_Your assignment_
Could you copy every line of the data that contains "alpha"?

Collected data
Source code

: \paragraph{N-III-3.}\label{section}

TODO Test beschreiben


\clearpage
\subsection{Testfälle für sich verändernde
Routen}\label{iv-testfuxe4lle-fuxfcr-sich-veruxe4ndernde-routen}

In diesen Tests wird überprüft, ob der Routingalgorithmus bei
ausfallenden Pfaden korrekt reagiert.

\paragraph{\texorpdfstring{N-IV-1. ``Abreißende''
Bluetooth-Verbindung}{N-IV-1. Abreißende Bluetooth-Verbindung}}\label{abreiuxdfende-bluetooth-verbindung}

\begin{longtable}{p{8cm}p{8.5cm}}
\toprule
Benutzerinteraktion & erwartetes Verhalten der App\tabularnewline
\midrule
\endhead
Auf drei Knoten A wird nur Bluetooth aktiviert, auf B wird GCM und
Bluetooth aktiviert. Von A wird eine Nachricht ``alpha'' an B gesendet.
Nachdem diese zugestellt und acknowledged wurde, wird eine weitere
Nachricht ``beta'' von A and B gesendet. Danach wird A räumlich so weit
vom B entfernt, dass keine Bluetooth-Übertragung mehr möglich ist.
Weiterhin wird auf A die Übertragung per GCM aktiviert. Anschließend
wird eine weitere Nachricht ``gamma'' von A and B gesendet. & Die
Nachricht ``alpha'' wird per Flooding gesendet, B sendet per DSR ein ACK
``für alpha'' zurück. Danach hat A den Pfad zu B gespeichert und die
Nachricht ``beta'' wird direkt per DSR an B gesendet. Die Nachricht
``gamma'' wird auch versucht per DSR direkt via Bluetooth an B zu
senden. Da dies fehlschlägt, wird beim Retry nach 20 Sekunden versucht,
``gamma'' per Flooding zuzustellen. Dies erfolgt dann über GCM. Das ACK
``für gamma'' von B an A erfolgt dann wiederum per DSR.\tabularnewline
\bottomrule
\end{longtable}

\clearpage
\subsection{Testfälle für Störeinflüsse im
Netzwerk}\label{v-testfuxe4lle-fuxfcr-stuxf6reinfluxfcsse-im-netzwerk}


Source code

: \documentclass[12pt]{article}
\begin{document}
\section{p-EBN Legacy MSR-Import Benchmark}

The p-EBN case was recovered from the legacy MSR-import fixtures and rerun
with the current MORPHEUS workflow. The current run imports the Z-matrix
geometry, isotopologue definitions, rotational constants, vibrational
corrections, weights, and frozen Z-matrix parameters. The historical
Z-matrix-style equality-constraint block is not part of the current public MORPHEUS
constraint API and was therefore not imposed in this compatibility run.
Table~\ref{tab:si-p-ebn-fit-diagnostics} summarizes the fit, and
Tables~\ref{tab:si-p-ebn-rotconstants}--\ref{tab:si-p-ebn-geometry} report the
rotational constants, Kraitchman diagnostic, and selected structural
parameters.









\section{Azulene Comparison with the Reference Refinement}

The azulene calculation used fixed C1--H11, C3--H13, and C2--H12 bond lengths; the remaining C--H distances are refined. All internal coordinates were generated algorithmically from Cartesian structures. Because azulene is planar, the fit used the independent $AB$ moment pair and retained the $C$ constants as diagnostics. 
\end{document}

_Finished task_
Bluetooth aktiviert. Von A wird eine Nachricht ``alpha'' an B gesendet.
Nachricht ``alpha'' wird per Flooding gesendet, B sendet per DSR ein ACK
``für alpha'' zurück. Danach hat A den Pfad zu B gespeichert und die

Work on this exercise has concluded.